Nfld. & Labrador

Mistaken Point being evaluated in UNESCO World Heritage bid

A rare collection of sea fossils on the southeastern tip of Newfoundland is a step closer to possibly being named a UNESCO World Heritage Site.
The fossils embedded in rock at Mistaken Point are more than 565 million years old. (Submitted by Zach Bonnell)

A rare collection of sea fossils on the southeastern tip of Newfoundland is a step closer to possibly being named a UNESCO World Heritage Site.

The province says an official with the International Union for the Conservation of Nature will visit the Mistaken Point ecological reserve next week.

Mistaken Point is home to the oldest-known evidence of early multi-cellular life — a 565-million-year-old sea floor that's been slowly exposed by the pounding Atlantic surf.

The province says most of the fossils at the site belong to ancient creatures that are long extinct.

Next week's field visit is part of a larger evaluation process by international experts.

The UNESCO World Heritage Committee will make a final decision at its annual meeting next July in Istanbul, Turkey.

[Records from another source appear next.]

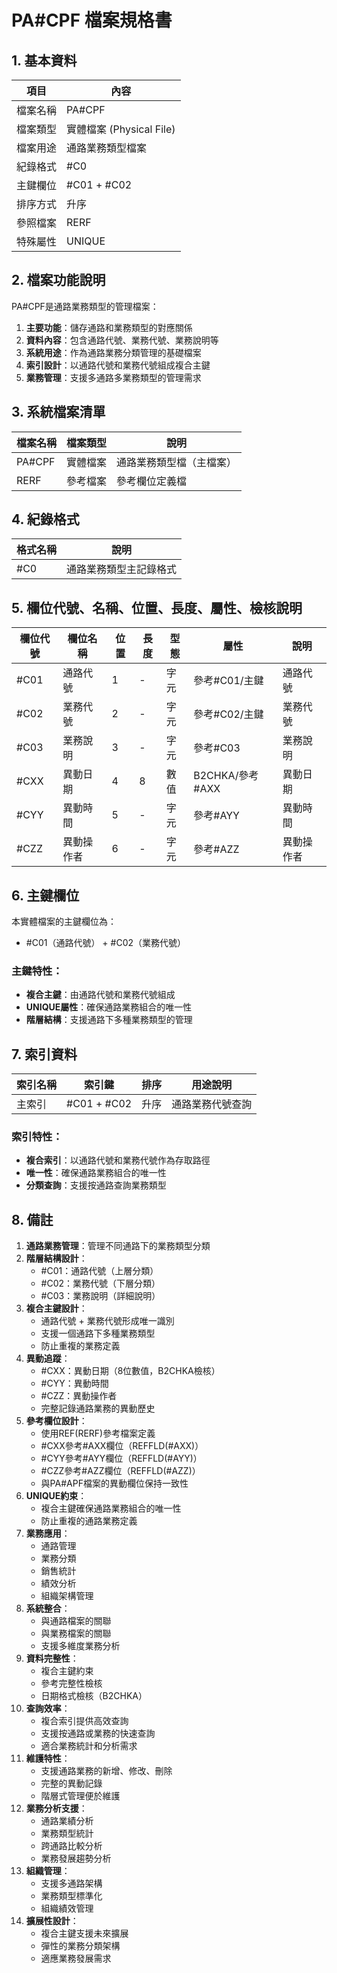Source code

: # PA#CPF 檔案規格書

## 1. 基本資料

| 項目 | 內容 |
|------|------|
| 檔案名稱 | PA#CPF |
| 檔案類型 | 實體檔案 (Physical File) |
| 檔案用途 | 通路業務類型檔案 |
| 紀錄格式 | #C0 |
| 主鍵欄位 | #C01 + #C02 |
| 排序方式 | 升序 |
| 參照檔案 | RERF |
| 特殊屬性 | UNIQUE |

## 2. 檔案功能說明

PA#CPF是通路業務類型的管理檔案：

1. **主要功能**：儲存通路和業務類型的對應關係
2. **資料內容**：包含通路代號、業務代號、業務說明等
3. **系統用途**：作為通路業務分類管理的基礎檔案
4. **索引設計**：以通路代號和業務代號組成複合主鍵
5. **業務管理**：支援多通路多業務類型的管理需求

## 3. 系統檔案清單

| 檔案名稱 | 檔案類型 | 說明 |
|----------|----------|------|
| PA#CPF | 實體檔案 | 通路業務類型檔（主檔案） |
| RERF | 參考檔案 | 參考欄位定義檔 |

## 4. 紀錄格式

| 格式名稱 | 說明 |
|----------|------|
| #C0 | 通路業務類型主記錄格式 |

## 5. 欄位代號、名稱、位置、長度、屬性、檢核說明

| 欄位代號 | 欄位名稱 | 位置 | 長度 | 型態 | 屬性 | 說明 |
|----------|----------|------|------|------|------|------|
| #C01 | 通路代號 | 1 | - | 字元 | 參考#C01/主鍵 | 通路代號 |
| #C02 | 業務代號 | 2 | - | 字元 | 參考#C02/主鍵 | 業務代號 |
| #C03 | 業務說明 | 3 | - | 字元 | 參考#C03 | 業務說明 |
| #CXX | 異動日期 | 4 | 8 | 數值 | B2CHKA/參考#AXX | 異動日期 |
| #CYY | 異動時間 | 5 | - | 字元 | 參考#AYY | 異動時間 |
| #CZZ | 異動操作者 | 6 | - | 字元 | 參考#AZZ | 異動操作者 |

## 6. 主鍵欄位

本實體檔案的主鍵欄位為：
- #C01（通路代號） + #C02（業務代號）

### 主鍵特性：
- **複合主鍵**：由通路代號和業務代號組成
- **UNIQUE屬性**：確保通路業務組合的唯一性
- **階層結構**：支援通路下多種業務類型的管理

## 7. 索引資料

| 索引名稱 | 索引鍵 | 排序 | 用途說明 |
|----------|--------|------|----------|
| 主索引 | #C01 + #C02 | 升序 | 通路業務代號查詢 |

### 索引特性：
- **複合索引**：以通路代號和業務代號作為存取路徑
- **唯一性**：確保通路業務組合的唯一性
- **分類查詢**：支援按通路查詢業務類型

## 8. 備註

1. **通路業務管理**：管理不同通路下的業務類型分類
2. **階層結構設計**：
   - #C01：通路代號（上層分類）
   - #C02：業務代號（下層分類）
   - #C03：業務說明（詳細說明）
3. **複合主鍵設計**：
   - 通路代號 + 業務代號形成唯一識別
   - 支援一個通路下多種業務類型
   - 防止重複的業務定義
4. **異動追蹤**：
   - #CXX：異動日期（8位數值，B2CHKA檢核）
   - #CYY：異動時間
   - #CZZ：異動操作者
   - 完整記錄通路業務的異動歷史
5. **參考欄位設計**：
   - 使用REF(RERF)參考檔案定義
   - #CXX參考#AXX欄位（REFFLD(#AXX)）
   - #CYY參考#AYY欄位（REFFLD(#AYY)）
   - #CZZ參考#AZZ欄位（REFFLD(#AZZ)）
   - 與PA#APF檔案的異動欄位保持一致性
6. **UNIQUE約束**：
   - 複合主鍵確保通路業務組合的唯一性
   - 防止重複的通路業務定義
7. **業務應用**：
   - 通路管理
   - 業務分類
   - 銷售統計
   - 績效分析
   - 組織架構管理
8. **系統整合**：
   - 與通路檔案的關聯
   - 與業務檔案的關聯
   - 支援多維度業務分析
9. **資料完整性**：
   - 複合主鍵約束
   - 參考完整性檢核
   - 日期格式檢核（B2CHKA）
10. **查詢效率**：
    - 複合索引提供高效查詢
    - 支援按通路或業務的快速查詢
    - 適合業務統計和分析需求
11. **維護特性**：
    - 支援通路業務的新增、修改、刪除
    - 完整的異動記錄
    - 階層式管理便於維護
12. **業務分析支援**：
    - 通路業績分析
    - 業務類型統計
    - 跨通路比較分析
    - 業務發展趨勢分析
13. **組織管理**：
    - 支援多通路架構
    - 業務類型標準化
    - 組織績效管理
14. **擴展性設計**：
    - 複合主鍵支援未來擴展
    - 彈性的業務分類架構
    - 適應業務發展需求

If Mistaken Point is successful in its bid, the government says it would be the first UNESCO site managed by the province and the only one on the island's east coast.

Out of the 1,031 World Heritage Sites around the globe, three are in found in Newfoundland and Labrador.

They include Gros Morne National Park, the L'Anse Aux Meadows National Historic Site and the Red Bay Basque Whaling Station.